### Instructions for the task
The word "nature" appears in some lines of the records below; state how many lines, and nothing else.

### Source information
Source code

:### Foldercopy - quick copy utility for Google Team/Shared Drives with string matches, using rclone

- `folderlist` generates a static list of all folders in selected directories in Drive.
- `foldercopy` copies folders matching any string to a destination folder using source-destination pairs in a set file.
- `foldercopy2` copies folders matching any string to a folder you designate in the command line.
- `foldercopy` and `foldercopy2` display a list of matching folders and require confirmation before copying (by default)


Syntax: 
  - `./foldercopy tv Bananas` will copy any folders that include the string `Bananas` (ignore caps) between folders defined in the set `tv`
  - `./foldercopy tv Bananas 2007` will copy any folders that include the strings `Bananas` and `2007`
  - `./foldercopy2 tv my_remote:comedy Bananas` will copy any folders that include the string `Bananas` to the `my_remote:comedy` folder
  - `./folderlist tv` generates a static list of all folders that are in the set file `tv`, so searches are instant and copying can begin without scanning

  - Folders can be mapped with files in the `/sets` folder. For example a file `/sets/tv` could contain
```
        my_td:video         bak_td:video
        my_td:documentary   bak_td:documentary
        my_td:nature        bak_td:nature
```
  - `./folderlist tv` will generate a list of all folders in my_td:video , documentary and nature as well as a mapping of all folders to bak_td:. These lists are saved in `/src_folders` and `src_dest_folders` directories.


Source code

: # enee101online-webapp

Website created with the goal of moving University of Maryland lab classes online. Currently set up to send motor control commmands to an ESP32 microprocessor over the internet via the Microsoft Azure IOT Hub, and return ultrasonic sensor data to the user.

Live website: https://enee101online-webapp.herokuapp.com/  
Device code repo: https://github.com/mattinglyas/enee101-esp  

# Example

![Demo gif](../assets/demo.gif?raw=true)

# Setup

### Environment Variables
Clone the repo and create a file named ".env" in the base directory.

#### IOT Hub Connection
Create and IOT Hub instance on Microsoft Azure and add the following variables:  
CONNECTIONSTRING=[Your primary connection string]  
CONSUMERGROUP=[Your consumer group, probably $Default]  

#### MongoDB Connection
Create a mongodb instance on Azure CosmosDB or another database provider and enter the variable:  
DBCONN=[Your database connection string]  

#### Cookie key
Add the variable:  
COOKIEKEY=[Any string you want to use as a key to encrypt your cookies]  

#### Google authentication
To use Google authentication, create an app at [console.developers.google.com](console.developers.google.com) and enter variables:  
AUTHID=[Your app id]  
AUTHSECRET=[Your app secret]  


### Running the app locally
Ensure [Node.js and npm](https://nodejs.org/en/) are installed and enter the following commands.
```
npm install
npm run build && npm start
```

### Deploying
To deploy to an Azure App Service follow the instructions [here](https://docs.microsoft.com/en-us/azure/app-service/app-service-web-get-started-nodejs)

### Answer section
2